An extremely rare crow has become the second member of its family to demonstrate tool use, according to new research.
Christian Rutz from the University of St Andrews, UK and colleagues found the Hawaiian crow (Corvus hawaiiensis), or ‘Alalā, is smart enough to match the New Caledonian crow in its dexterous use of tools for foraging.
They published their work in Nature.
Species of crows and ravens number 40 across the world, but this family of birds remains poorly studied.
The New Caledonian crow’s singular skill was baffling to scientists, and a comparison species was needed to draw evolutionary conclusions about this interesting ability.
“We had previously noticed that New Caledonian crows have unusually straight bills, and wondered whether this may be an adaptation for holding tools, similar to humans’ opposable thumb,” Rutz explains.
A search for this trait in other crow species led him to his target: the ‘Alalā.
The ‘Alalā has been extinct in the wild since the early 2000s, but kept alive in captivity in limited numbers.
Incredibly, the team was able to conduct a species-wide study, surveying 104 of the 109 captive ‘Alalā for signs of tool use.
According to the findings, 78% of the birds tested showed spontaneous tool use, with higher numbers among fully grown crows.

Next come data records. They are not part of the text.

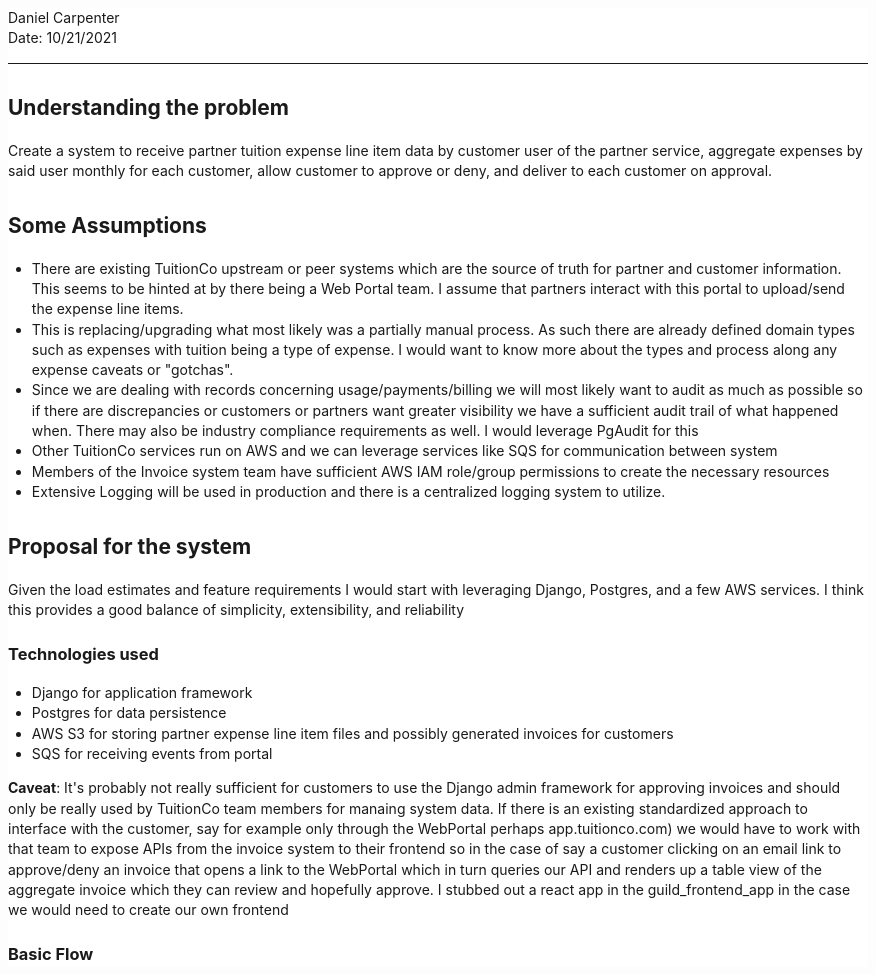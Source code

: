 
Daniel Carpenter  
Date: 10/21/2021  

---


## Understanding the problem
Create a system to receive partner tuition expense line item data by customer user of the partner service, aggregate expenses by said user monthly for each customer, allow customer to approve or deny, and deliver to each customer on approval.

## Some Assumptions

* There are existing TuitionCo upstream or peer systems which are the source of truth for partner and customer information. This seems to be hinted at by there being a Web Portal team. I assume that partners interact with this portal to upload/send the expense line items.
* This is replacing/upgrading what most likely was a partially manual process. As such there are already defined domain types such as expenses with tuition being a type of expense. I would want to know more about the types and process along any expense caveats or "gotchas". 
* Since we are dealing with records concerning usage/payments/billing we will most likely want to audit as much as possible so if there are discrepancies or customers or partners want greater visibility we have a sufficient audit trail of what happened when. There may also be industry compliance requirements as well. I would leverage PgAudit for this
* Other TuitionCo services run on AWS and we can leverage services like SQS for communication between system
* Members of the Invoice system team have sufficient AWS IAM role/group permissions to create the necessary resources
* Extensive Logging will be used in production and there is a centralized logging system to utilize.



## Proposal for the system
Given the load estimates and feature requirements I would start with leveraging Django, Postgres, and a few AWS services. I think this provides a good balance of simplicity, extensibility, and reliability

### Technologies used
- Django for application framework
- Postgres for data persistence
- AWS S3 for storing partner expense line item files and possibly generated invoices for customers
- SQS for receiving events from portal

**Caveat**:
It's probably not really sufficient for customers to use the Django admin framework for approving invoices and should only be really used by TuitionCo team members for manaing system data. If there is an existing standardized approach to interface with the customer, say for example only through the WebPortal perhaps app.tuitionco.com) we would have to work with that team to expose APIs from the invoice system to their frontend so in the case of say a customer clicking on an email link to approve/deny an invoice that opens a link to the WebPortal which in turn queries our API and renders up a table view of the aggregate invoice which they can review and hopefully approve. I stubbed out a react app in the guild_frontend_app in the case we would need to create our own frontend 
### Basic Flow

Interestingly, the study also showed juvenile ‘Alalā demonstrated tool-use without any training or demonstration from their adult counterparts.
“Using tools comes naturally to ‘Alalā,” says Rutz. “These birds had no specific training prior to our study, yet most of them were incredibly skilled at handling stick tools, and even swiftly extracted bait from demanding tasks.
“In many regards, the ‘Alalā is very similar to the New Caledonian crow, which my team has been studying for over 10 years.”
The New Caledonian crow and the ‘Alalā are not closely related, but they have spent their crucial evolutionary years in similar environments. Both species are found on remote islands where they don’t have many predators or much competition for prey.
This, the researchers hypothesise, may go some way to explaining their similar skill-sets.
“With their last common ancestor living around 11 million years ago, it seems safe to assume that their tool-using skills arose independently,” explains Rutz.
“It is striking that both species evolved on remote tropical islands in the Pacific Ocean that lack woodpeckers and ferocious bird predators – perfect conditions, apparently, for smart crows to become accomplished tool users.”
The study adds to a growing database of knowledge around tool use, which could eventually lead to a greater understanding of the evolution of this ability in primates.
Jane Goodall, who wrote the first detailed report into tool-use in primates, says the study represents an exciting development.
“I love learning about the discovery of tool use behaviours in other species of animals,” she says.
“This latest finding is especially wonderful. With two tool-using corvids, the well-known Galapagos finches, and one vulture in the list of tool-using birds, we can now make comparisons with avian and primate tool using.
“Each of these discoveries shows how much there is still to learn about animal behaviour, and it makes me re-think about the evolution of tool use in our own earliest ancestors.”
There is good news for the ‘Alalā, too – researchers at the San Diego Zoo Global’s Hawai‘i Endangered Bird Conservation Program are gearing up to release a population of the rare species back into the wild.
“Later this year, in collaboration with our partners, we will be releasing captive-reared ‘Alalā on Hawai‘i Island, to re-establish a wild population,” says Bryce Masuda, conservation program manager of the project and collaborator on the study.
Douglas Myers, chief of San Diego Zoo Global, says the research has been enlightening in terms of conservation, and he has high hopes for the species’ recovery.
“The discovery that ‘Alalā naturally use tools is of great significance, especially at this critical stage of our recovery efforts, as it provides completely unexpected insights into the species’ ecological needs,” Myers explains.